Taking the case back to Nifty, he finds the office locked, and so returns home. When he arrives, his sister's suitor, Charles Newton, is visiting. Newton is a government agent. Even though Johnny tries to hide the case, his efforts are futile, and Newton spies it and becomes suspicious, seeing a resemblance to a case he and his men have been attempting to track down. Opening it, he discovers it contains a cache of drugs. When he interrogates Johnny, he gets the whole story, and is about to arrest Johnny, when Nifty arrives to retrieve the suitcase. Johnny tricks Nifty into confessing, and then subdues him, when he is resisting the efforts of Newton and his deputies to arrest him. The film ends with Johnny being rewarded for the way he handled himself by becoming Newton's assistant.

==Cast==
- Jack Mulhall as Johnny Quinlan
- Mae Clarke as Bertha Quinlan
- Ned Sparks as Dan Walsh
- Wynne Gibson as Lottie Quinlan
- Pat O'Malley as Charles Newton
- Thomas E. Jackson as Frederick "Nifty" Herman
- Tom Kennedy as Detective Burke
- Alan Roscoe as Detective Keefe

(cast list as per AFI database)

==Production==
From March through June 1925 the play The Fall Guy, a Comedy in Three Acts, was performed at the Eltinge 42nd Street Theatre.
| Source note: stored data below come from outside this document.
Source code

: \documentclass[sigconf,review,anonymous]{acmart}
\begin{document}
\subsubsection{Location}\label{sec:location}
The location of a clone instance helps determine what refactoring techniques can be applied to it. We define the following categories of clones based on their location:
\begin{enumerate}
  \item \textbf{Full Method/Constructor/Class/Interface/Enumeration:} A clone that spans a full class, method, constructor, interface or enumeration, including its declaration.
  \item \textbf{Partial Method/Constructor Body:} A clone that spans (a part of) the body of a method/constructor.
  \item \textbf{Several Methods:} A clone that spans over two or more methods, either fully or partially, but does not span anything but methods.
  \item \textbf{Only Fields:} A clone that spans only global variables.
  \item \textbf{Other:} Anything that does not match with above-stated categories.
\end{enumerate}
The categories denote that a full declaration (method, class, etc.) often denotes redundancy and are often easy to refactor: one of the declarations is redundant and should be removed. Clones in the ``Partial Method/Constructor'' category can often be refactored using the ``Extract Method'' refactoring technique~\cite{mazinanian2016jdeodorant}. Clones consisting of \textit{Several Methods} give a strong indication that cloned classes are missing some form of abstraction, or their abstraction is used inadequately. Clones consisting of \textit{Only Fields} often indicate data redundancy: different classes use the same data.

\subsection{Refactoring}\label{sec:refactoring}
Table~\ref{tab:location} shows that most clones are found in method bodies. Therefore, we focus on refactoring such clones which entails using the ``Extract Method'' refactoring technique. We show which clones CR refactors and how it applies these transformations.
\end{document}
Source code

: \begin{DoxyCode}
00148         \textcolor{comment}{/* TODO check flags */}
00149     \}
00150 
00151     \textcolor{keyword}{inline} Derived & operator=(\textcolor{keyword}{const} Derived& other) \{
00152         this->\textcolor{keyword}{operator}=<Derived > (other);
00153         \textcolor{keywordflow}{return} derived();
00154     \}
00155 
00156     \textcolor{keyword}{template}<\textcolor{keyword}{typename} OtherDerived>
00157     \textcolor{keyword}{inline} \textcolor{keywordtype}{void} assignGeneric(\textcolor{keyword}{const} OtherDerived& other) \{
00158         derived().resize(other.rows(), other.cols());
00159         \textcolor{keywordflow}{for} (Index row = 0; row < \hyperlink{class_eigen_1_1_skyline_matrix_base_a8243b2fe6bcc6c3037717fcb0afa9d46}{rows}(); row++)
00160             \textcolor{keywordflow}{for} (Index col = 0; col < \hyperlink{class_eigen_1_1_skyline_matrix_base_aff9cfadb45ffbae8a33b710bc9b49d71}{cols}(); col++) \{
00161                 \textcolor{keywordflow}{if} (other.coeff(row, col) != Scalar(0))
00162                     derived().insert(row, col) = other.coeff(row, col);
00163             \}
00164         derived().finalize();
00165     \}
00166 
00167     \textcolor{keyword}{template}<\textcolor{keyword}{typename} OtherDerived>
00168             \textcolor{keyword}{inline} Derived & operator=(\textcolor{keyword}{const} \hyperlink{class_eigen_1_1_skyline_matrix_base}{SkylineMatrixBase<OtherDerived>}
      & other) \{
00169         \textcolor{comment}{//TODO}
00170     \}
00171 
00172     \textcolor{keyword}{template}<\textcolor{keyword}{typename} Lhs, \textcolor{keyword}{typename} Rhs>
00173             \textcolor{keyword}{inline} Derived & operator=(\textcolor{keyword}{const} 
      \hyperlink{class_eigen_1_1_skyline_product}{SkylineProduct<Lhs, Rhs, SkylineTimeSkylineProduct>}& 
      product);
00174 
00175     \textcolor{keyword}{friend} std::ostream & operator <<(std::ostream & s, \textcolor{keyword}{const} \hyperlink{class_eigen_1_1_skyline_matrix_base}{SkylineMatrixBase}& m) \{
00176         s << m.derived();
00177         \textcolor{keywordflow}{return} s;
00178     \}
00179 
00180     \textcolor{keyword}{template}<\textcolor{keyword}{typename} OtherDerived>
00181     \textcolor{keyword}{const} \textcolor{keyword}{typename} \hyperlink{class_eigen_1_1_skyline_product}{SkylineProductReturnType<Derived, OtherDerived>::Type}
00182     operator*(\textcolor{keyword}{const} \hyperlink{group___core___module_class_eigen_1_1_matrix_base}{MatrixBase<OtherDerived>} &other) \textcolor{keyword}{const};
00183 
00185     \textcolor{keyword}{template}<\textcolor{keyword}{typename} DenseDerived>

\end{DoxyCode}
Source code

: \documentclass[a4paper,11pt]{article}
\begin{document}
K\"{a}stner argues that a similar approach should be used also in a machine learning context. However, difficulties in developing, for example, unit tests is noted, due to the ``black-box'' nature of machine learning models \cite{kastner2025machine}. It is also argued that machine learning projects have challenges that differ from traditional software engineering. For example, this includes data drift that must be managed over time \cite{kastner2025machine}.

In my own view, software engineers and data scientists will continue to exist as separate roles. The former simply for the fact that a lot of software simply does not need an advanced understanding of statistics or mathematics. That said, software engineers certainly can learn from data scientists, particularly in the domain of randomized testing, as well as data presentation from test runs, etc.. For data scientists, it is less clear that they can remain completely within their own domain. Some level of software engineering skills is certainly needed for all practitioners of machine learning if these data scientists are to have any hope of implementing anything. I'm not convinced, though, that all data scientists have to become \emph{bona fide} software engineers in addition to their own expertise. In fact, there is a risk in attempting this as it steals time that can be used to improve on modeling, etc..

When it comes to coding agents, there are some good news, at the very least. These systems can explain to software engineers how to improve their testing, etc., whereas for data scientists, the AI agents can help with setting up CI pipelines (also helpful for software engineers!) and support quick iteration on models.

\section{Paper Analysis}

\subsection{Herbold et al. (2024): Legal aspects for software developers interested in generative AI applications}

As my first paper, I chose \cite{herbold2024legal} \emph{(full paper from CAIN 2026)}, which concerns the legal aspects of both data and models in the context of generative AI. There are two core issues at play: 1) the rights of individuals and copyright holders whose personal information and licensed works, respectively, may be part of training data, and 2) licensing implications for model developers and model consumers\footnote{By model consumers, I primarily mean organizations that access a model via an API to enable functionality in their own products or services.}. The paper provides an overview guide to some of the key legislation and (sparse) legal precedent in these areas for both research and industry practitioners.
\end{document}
The play starred Ernest Truex, and was written by playwright/producer George Abbott and the well-known character actor James Gleason. In February 1930, RKO purchased the rights to the play. The next month the entertainment trade paper Variety reported that Jack Mulhall would have the film's starring role, and another paper, The Film Daily, reported that RKO had designated William Sistrom as the supervising producer. Less than two weeks later RKO added Mae Clarke to the cast to costar with Mulhall. At around the same time, the film's producers also announced that Pat O'Malley had been signed to the project. Wynne Gibson was then added to the cast, and it was announced that Francis McDonald was also being assigned a role, although he did not appear in the finished film. The picture's filming was scheduled to start the first week in April, when it was revealed that Wynne Gibson and Tom Jackson had joined the cast as well. In late March it was reported that Leslie Pearce would direct the film and that Alan Roscoe had joined the cast.

==Reception==
In his review in 1930, The New York Times critic Mordaunt Hall gives the film a mostly favorable assessment, noting that the film is "a little crude in spots" but that "it at least succeeds in holding the attention, the action being fairly good combination of comedy and drama." Variety at the time describes the picture as "mildly entertaining" with situations that contain a "few laughs", although the trade paper adds that the film improves about midway through the story, and by its last two reels becomes "exciting". Variety in its review, however, is even less complimentary about the performances of the cast, which the paper judges to be below their capabilities, singling out Mae Clarke's effort in particular as disappointing.